* [Exercise description]: Whenever a line in the following entries includes "ByteBuffer", tally it. Report nothing except the final count.

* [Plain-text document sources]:
%%

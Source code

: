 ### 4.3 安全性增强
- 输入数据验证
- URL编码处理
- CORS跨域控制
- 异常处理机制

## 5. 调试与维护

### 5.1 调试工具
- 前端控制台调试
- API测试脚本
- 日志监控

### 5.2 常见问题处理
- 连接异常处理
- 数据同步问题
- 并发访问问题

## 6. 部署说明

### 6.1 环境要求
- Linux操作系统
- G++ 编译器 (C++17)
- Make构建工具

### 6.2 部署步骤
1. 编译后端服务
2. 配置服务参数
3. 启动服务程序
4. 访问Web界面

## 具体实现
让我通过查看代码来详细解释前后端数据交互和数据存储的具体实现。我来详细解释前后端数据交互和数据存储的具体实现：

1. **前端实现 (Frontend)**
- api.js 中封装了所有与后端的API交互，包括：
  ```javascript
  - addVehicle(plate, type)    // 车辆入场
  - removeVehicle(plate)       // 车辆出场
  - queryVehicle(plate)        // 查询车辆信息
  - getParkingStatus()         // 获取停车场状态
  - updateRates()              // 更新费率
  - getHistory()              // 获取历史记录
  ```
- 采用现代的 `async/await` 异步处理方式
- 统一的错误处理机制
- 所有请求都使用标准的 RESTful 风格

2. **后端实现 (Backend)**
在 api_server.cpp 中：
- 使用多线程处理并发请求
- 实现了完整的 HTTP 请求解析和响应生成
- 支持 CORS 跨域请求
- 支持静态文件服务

%%
%%

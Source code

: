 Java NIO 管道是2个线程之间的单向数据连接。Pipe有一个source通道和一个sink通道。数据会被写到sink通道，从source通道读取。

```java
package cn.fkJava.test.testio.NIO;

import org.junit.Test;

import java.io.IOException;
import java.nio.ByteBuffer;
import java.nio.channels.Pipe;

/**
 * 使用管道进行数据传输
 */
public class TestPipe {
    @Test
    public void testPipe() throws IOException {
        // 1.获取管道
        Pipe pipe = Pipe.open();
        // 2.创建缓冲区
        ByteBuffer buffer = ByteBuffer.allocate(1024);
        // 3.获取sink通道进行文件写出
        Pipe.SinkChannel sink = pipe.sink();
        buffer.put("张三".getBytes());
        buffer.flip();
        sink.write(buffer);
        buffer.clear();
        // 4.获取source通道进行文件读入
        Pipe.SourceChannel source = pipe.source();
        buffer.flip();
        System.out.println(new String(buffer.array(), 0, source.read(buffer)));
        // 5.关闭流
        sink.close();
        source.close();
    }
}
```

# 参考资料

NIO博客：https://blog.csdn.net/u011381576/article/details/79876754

%%

* [Output below]: 2